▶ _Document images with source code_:
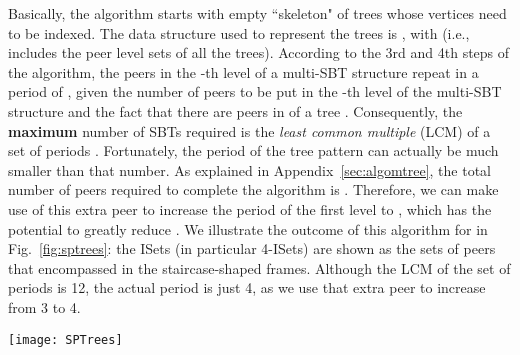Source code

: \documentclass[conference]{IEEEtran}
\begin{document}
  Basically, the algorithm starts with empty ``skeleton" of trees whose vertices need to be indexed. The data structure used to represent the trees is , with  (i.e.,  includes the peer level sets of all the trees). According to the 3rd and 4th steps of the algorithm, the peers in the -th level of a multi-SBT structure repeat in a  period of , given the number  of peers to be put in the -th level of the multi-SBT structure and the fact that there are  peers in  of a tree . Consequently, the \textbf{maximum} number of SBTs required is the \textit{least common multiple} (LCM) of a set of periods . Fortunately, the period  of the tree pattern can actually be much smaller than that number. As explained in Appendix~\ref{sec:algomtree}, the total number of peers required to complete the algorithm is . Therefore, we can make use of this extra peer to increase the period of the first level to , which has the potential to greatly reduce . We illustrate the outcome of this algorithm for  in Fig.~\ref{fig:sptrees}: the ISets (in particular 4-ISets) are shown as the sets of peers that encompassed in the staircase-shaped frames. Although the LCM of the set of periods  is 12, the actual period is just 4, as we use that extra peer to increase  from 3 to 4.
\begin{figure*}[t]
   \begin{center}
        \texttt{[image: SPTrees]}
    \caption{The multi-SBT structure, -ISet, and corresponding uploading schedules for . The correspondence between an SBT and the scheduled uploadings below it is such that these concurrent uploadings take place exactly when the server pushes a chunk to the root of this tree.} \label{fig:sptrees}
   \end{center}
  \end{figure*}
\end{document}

▶ _TASK DESCRIPTION_:
For each line in the data above that contains the string "begin", extract the line.

▶ _EXERCISE RESULT_:
\begin{document}
\begin{figure*}[t]
   \begin{center}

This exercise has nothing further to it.